Image Credit: Survival World

Ohio Farmers Claim New Heavy Handed Regulations Threaten Their Livelihoods
Image Credit: Survival World

In a recent episode of his Yanasa TV channel, host Charlie Rankin paints a dark picture of what’s happening to small farmers in parts of Ohio.

In his telling, the state’s health departments, zoning boards, and local governments are not “helping agriculture” like they claim.

Instead, Rankin argues, they’re punishing the very ingenuity that keeps small farms alive.

He focuses especially on the suburbs around Cincinnati, where he says washing lettuce, pouring a glass of farm wine, or selling a loaf of bread can suddenly turn a family farm into a supposed lawbreaker.

And his message is simple: this isn’t just about paperwork.

It’s about whether small farms can survive at all.

Lettuce Washing As A Crime Scene

Rankin opens with a blunt line: the government seems to like farmers right up until the moment a farmer figures out how to make money.

That, he says, is where the trouble usually starts.

Lettuce Washing As A Crime Scene
Image Credit: Yanasa TV

He begins with The Farm on Central in Warren County, which he describes as a “private membership farm” where neighbors join, learn what they’re buying, and purchase eggs, bread, lettuce, and other foods directly from the family.

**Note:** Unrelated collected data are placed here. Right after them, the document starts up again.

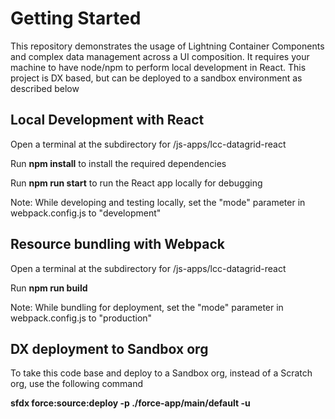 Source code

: # Getting Started

This repository demonstrates the usage of Lightning Container Components and complex data management across a UI composition. It requires your machine to have node/npm to perform local development in React. This project is DX based, but can be deployed to a sandbox environment as described below  

## Local Development with React

Open a terminal at the subdirectory for /js-apps/lcc-datagrid-react

Run __npm install__ to install the required dependencies

Run __npm run start__ to run the React app locally for debugging

Note: While developing and testing locally, set the "mode" parameter in webpack.config.js to "development"  

## Resource bundling with Webpack

Open a terminal at the subdirectory for /js-apps/lcc-datagrid-react

Run __npm run build__

Note: While bundling for deployment, set the "mode" parameter in webpack.config.js to "production"

## DX deployment to Sandbox org

To take this code base and deploy to a Sandbox org, instead of a Scratch org, use the following command

__sfdx force:source:deploy -p ./force-app/main/default -u <myorgalias>__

To Rankin, it’s almost a Norman Rockwell scene.

Local families, local food, and a direct relationship between grower and consumer.

But then, as he tells it, the local health authorities showed up and saw something very different.

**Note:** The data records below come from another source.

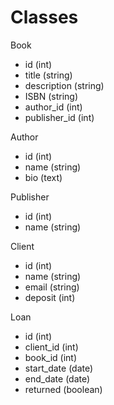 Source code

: # Classes

Book
- id (int)
- title (string)
- description (string)
- ISBN (string)
- author_id (int)
- publisher_id (int)

Author
- id (int)
- name (string)
- bio (text)

Publisher
- id (int)
- name (string)

Client
- id (int)
- name (string)
- email (string)
- deposit (int)

Loan
- id (int)
- client_id (int)
- book_id (int)
- start_date (date)
- end_date (date)
- returned (boolean)

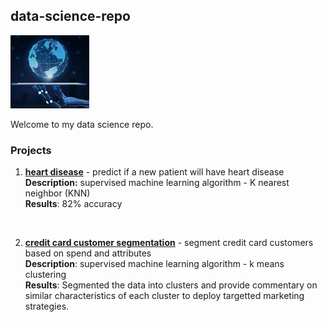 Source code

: ## data-science-repo
<img src="./images/ds.png" width="25%" height="10%">

Welcome to my data science repo.

### Projects
1. [**heart disease**](https://github.com/Kalebferrer/data-science/tree/main/heart-disease) - predict if a new patient will have heart disease
<br> **Description:** supervised machine learning algorithm - K nearest neighbor (KNN)
<br> **Results**: 82% accuracy
<br>

2. [**credit card customer segmentation**](https://github.com/Kalebferrer/data-science/tree/main/credit-card-segmentation) - segment credit card customers based on spend and attributes
<br> **Description**: supervised machine learning algorithm - k means clustering
<br>**Results**: Segmented the data into clusters and provide commentary on similar characteristics of each cluster to deploy targetted marketing strategies.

They saw “licensable activity.”

According to Rankin, the trigger was shockingly simple: the farm was washing its lettuce before selling it.

He explains that once you rinse a leaf, Ohio regulators stop seeing it as an agricultural product and start treating it like a retail food operation.

From there, Rankin says, the farm was hit with a temporary restraining order and told to stop selling food until they obtained a retail food license.

All for rinsing lettuce and selling cinnamon rolls.

From his point of view, that’s not “food safety.”

That’s a system that can’t tell the difference between a family farm and a supermarket deli.

Farm Stands Treated Like Illegal Retail

Rankin then moves to Cincy Urban Farm in Sharonville, another example he says shows how far local authorities are willing to go.

He describes it as a simple urban farm with a self-serve stand and an honor box.

Farm Stands Treated Like Illegal Retail
Image Credit: Survival World

Neighbors drop in, pick up fresh produce, leave their payment, and go on with their day. It’s exactly the kind of small-scale, neighborhood food source many people say they want.

But as Rankin tells it, the city ordered the stand shut down.

Officials claimed the farm was operating “retail in a non-retail zone,” even though the tomatoes were grown right there on the property.

When the owners appealed and argued that this was a farm market protected under state law, Rankin says the city brushed that aside.

He notes that officials reportedly decided it “looked” more like a retail shop than a farm stand, and that was enough for them.

Rankin mocks this logic as a new kind of crime: “being organized.”

From his perspective, having a clean, tidy stand with an honor box somehow makes you less of a farm and more of a zoning violation.

If you step back, his larger point is that the line between “farm” and “retail” is being drawn visually and bureaucratically, not by common sense.

Wineries, Zoning Boards, And “Not Agricultural Enough”

Rankin then shifts to Butler County, which he says is one of the fastest-growing counties in Ohio.

He describes new development, rising tax values, and growing pressure on long-time farmers.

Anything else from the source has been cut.